France has the wealth to do this because the economy is high. Zimbabwe would then purchase the secondary goods from MEDCs like France at an extremely high amount. Zimbabwe has no choice but to purchase the developed goods because the country doesn’t have the machinery to convert its primary goods into secondary products. Zimbabwe in the past have tried many National Plans to industrialize the country which is a step towards development however to do this Zimbabwe needs Capital and the only say to get this is to barrow huge sums of money from the world banks.
In the end, the plans did not work out because the country could not afford to pay back the loans and the factories were never complete. With huge loans to repay and no complete factories, the country fell into the “Third World Debt”. Through trying to industrialise, the country’s economy collapsed resulting in an even worse state than before the plans proceeded. Zimbabwe is therefore stuck in the vicious circle of development at the step where they have no money left and so the output per person is low. Another reason why the GNP per Capita of Zimbabwe is so low is because the education system is very poor.
Without education, people cannot achieve high paid jobs. At the moment in Zimbabwe, most of the jobs are based around farming and mining which doesn’t need education and leads to low payment. However most of the population in Zimbabwe is unemployed with the rate being 80% which is roughly 9 million people. As I have mentioned earlier, the war with Congo took millions out of the country’s wealth. This money could have been spent on the education system in Zimbabwe which would have over time increased the GNP per Capita as well as reducing the unemployment rate.

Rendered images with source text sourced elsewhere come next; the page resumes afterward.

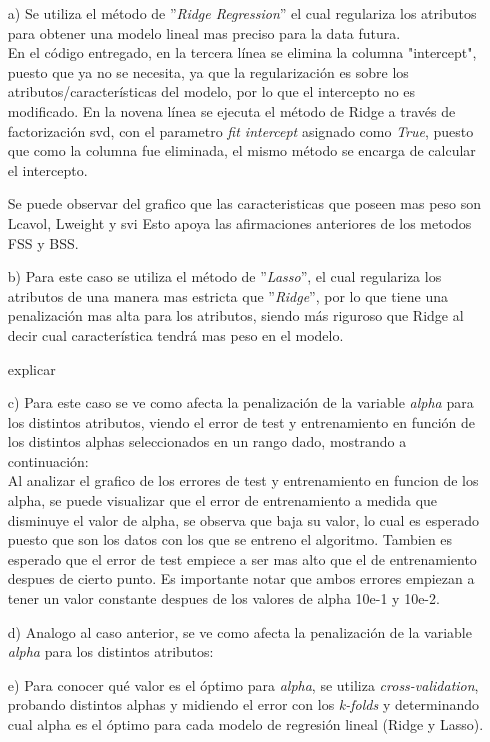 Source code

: \documentclass[10pt]{article}
\begin{document}
\begin{itemize}

\item[a)] Se utiliza el método de ''\textit{Ridge Regression}'' el cual regulariza los atributos para obtener una modelo lineal mas preciso para la data futura.\\
En el código entregado, en la tercera línea se elimina la columna "intercept", puesto que ya no se necesita, ya que la regularización es sobre los atributos/características del modelo, por lo que el intercepto no es modificado. En la novena línea se ejecuta el método de Ridge a través de factorización svd, con el parametro \textit{fit intercept} asignado como \textit{True}, puesto que como la columna fue eliminada, el mismo método se encarga de calcular el intercepto.

 Se puede observar del grafico que las caracteristicas que poseen mas peso son Lcavol, Lweight y svi
 Esto apoya las afirmaciones anteriores de los metodos FSS y BSS.

\item[b)] Para este caso se utiliza el método de ''\textit{Lasso}'', el cual regulariza los atributos de una manera mas estricta que ''\textit{Ridge}'', por lo que tiene una penalización mas alta para los atributos, siendo más riguroso que Ridge al decir cual característica tendrá mas peso en el modelo.

explicar
\item[c)] Para este caso se ve como afecta la penalización de la variable \textit{alpha} para los distintos atributos, viendo el error de test y entrenamiento en función de los distintos alphas seleccionados en un rango dado, mostrando a continuación:\\

 Al analizar el grafico de los errores de test y entrenamiento en funcion de los alpha, se puede
 visualizar que el error de entrenamiento a medida que disminuye el valor de alpha, se observa que
 baja su valor, lo cual es esperado puesto que son los datos con los que se entreno el algoritmo.
 Tambien es esperado que el error de test empiece a ser mas alto que el de entrenamiento despues
 de cierto punto. Es importante notar que ambos errores empiezan a tener un valor constante
 despues de los valores de alpha 10e-1 y 10e-2.

\item[d)] Analogo al caso anterior, se ve como afecta la penalización de la variable \textit{alpha} para los distintos atributos:\\


\item[e)] Para conocer qué valor es el óptimo para \textit{alpha}, se utiliza \textit{cross-validation}, probando distintos alphas y midiendo el error con los \textit{k-folds} y determinando cual alpha es el óptimo para cada modelo de regresión lineal (Ridge y Lasso).

\end{itemize}
\end{document}
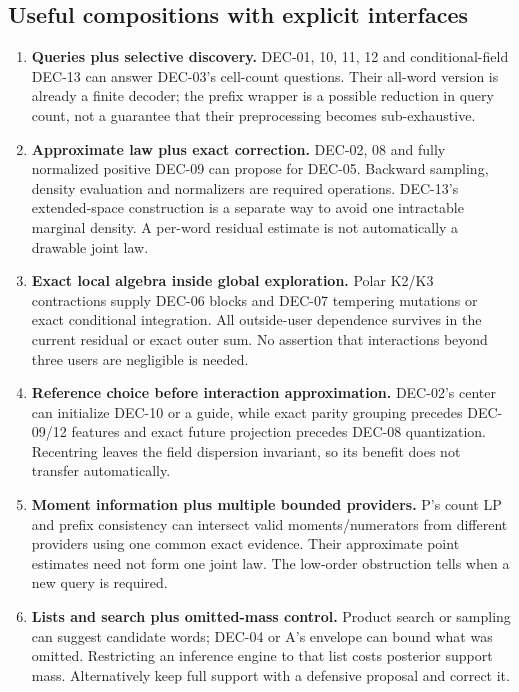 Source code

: \documentclass[10pt,a4paper]{article}
\begin{document}
\subsection{Useful compositions with explicit interfaces}
\begin{enumerate}
\item \textbf{Queries plus selective discovery.}
      DEC-01, 10, 11, 12 and conditional-field DEC-13 can answer DEC-03's cell-count questions.
      Their all-word version is already a finite decoder; the prefix wrapper is a possible reduction in
      query count, not a guarantee that their preprocessing becomes sub-exhaustive.
\item \textbf{Approximate law plus exact correction.}
      DEC-02, 08 and fully normalized positive DEC-09 can propose for DEC-05.
      Backward sampling, density evaluation and normalizers are required operations.
      DEC-13's extended-space construction is a separate way to avoid one intractable marginal density.
      A per-word residual estimate is not automatically a drawable joint law.
\item \textbf{Exact local algebra inside global exploration.}
      Polar K2/K3 contractions supply DEC-06 blocks and DEC-07 tempering mutations or exact conditional
      integration. All outside-user dependence survives in the current residual or exact outer sum.
      No assertion that interactions beyond three users are negligible is needed.
\item \textbf{Reference choice before interaction approximation.}
      DEC-02's center can initialize DEC-10 or a guide, while exact parity grouping precedes DEC-09/12
      features and exact future projection precedes DEC-08 quantization.
      Recentring leaves the field dispersion invariant, so its benefit does not transfer automatically.
\item \textbf{Moment information plus multiple bounded providers.}
      P's count LP and prefix consistency can intersect valid moments/numerators from different
      providers using one common exact evidence. Their approximate point estimates need not form one
      joint law. The low-order obstruction tells when a new query is required.
\item \textbf{Lists and search plus omitted-mass control.}
      Product search or sampling can suggest candidate words; DEC-04 or A's envelope can bound what was
      omitted. Restricting an inference engine to that list costs posterior support mass.
      Alternatively keep full support with a defensive proposal and correct it.
\end{enumerate}
\end{document}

Now due to the country debt situation, it cannot afford to spend money on the education. This is the main reason why Zimbabwe’s GNP per Capita is extremely low. France differs greatly from Zimbabwe however the two countries have some similarities. France’s high economy is the reason for the vast amounts of money entering the country. This wealth is spent to improve the country to continue its advanced development. France takes a keen interest in the education system resulting in high paid jobs, increasing the money injected into the economy.

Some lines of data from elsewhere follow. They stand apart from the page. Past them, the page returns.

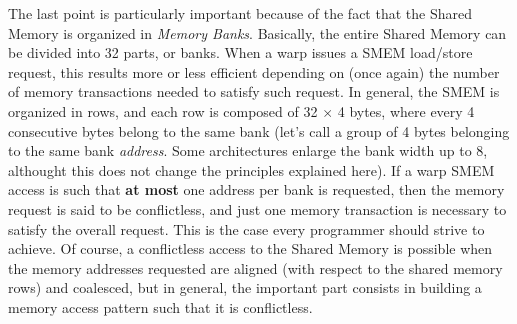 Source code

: \documentclass[12pt]{extarticle}
\begin{document}
The last point is particularly important because of the fact that the Shared Memory is organized in \emph{Memory Banks}. Basically, the entire Shared Memory can be divided into 32 parts, or banks. When a warp issues a SMEM load/store request, this results more or less efficient depending on (once again) the number of memory transactions needed to satisfy such request. In general, the SMEM is organized in rows, and each row is composed of 32 $\times$ 4 bytes, where every 4 consecutive bytes belong to the same bank (let's call a group of 4 bytes belonging to the same bank \emph{address}. Some architectures enlarge the bank width up to 8, althought this does not change the principles explained here). If a warp SMEM access is such that \textbf{at most} one address per bank is requested, then the memory request is said to be conflictless, and just one memory transaction is necessary to satisfy the overall request. This is the case every programmer should strive to achieve. Of course, a conflictless access to the Shared Memory is possible when the memory addresses requested are aligned (with respect to the shared memory rows) and coalesced, but in general, the important part consists in building a memory access pattern such that it is conflictless.\newline
\end{document}

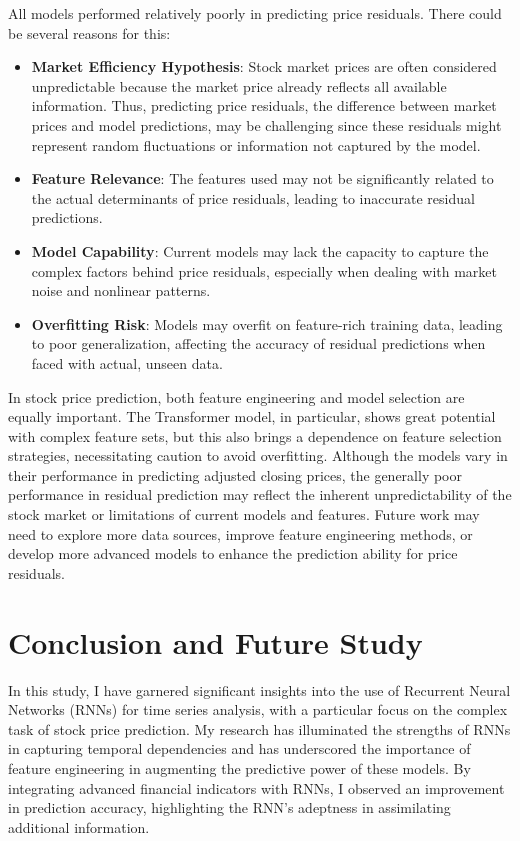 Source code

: \documentclass[10pt,twocolumn,letterpaper]{article}
\begin{document}
All models performed relatively poorly in predicting price residuals. There could be several reasons for this:
\begin{itemize}
    \item \textbf{Market Efficiency Hypothesis}: Stock market prices are often considered unpredictable because the market price already reflects all available information. Thus, predicting price residuals, the difference between market prices and model predictions, may be challenging since these residuals might represent random fluctuations or information not captured by the model.
    
    \item \textbf{Feature Relevance}: The features used may not be significantly related to the actual determinants of price residuals, leading to inaccurate residual predictions.
    
    \item \textbf{Model Capability}: Current models may lack the capacity to capture the complex factors behind price residuals, especially when dealing with market noise and nonlinear patterns.
    
    \item \textbf{Overfitting Risk}: Models may overfit on feature-rich training data, leading to poor generalization, affecting the accuracy of residual predictions when faced with actual, unseen data.
\end{itemize}

In stock price prediction, both feature engineering and model selection are equally important. The Transformer model, in particular, shows great potential with complex feature sets, but this also brings a dependence on feature selection strategies, necessitating caution to avoid overfitting. Although the models vary in their performance in predicting adjusted closing prices, the generally poor performance in residual prediction may reflect the inherent unpredictability of the stock market or limitations of current models and features. Future work may need to explore more data sources, improve feature engineering methods, or develop more advanced models to enhance the prediction ability for price residuals.

\section{Conclusion and Future Study}
\label{sec:cfs}
In this study, I have garnered significant insights into the use of Recurrent Neural Networks (RNNs) for time series analysis, with a particular focus on the complex task of stock price prediction. My research has illuminated the strengths of RNNs in capturing temporal dependencies and has underscored the importance of feature engineering in augmenting the predictive power of these models. By integrating advanced financial indicators with RNNs, I observed an improvement in prediction accuracy, highlighting the RNN's adeptness in assimilating additional information.
\end{document}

This gives the country a high GNP per Capita. A similarity is that France unusually has the second highest unemployment rate in the industry. The percentage is 12. 6% which is extremely high even though the economy is well- developed. I conclude this section by stating that even though France has an advanced economy, it has some problems. In the future, Zimbabwe needs to consider all its possibilities for development before making a definite decision because the country could just keep shrinking in terms of its economy.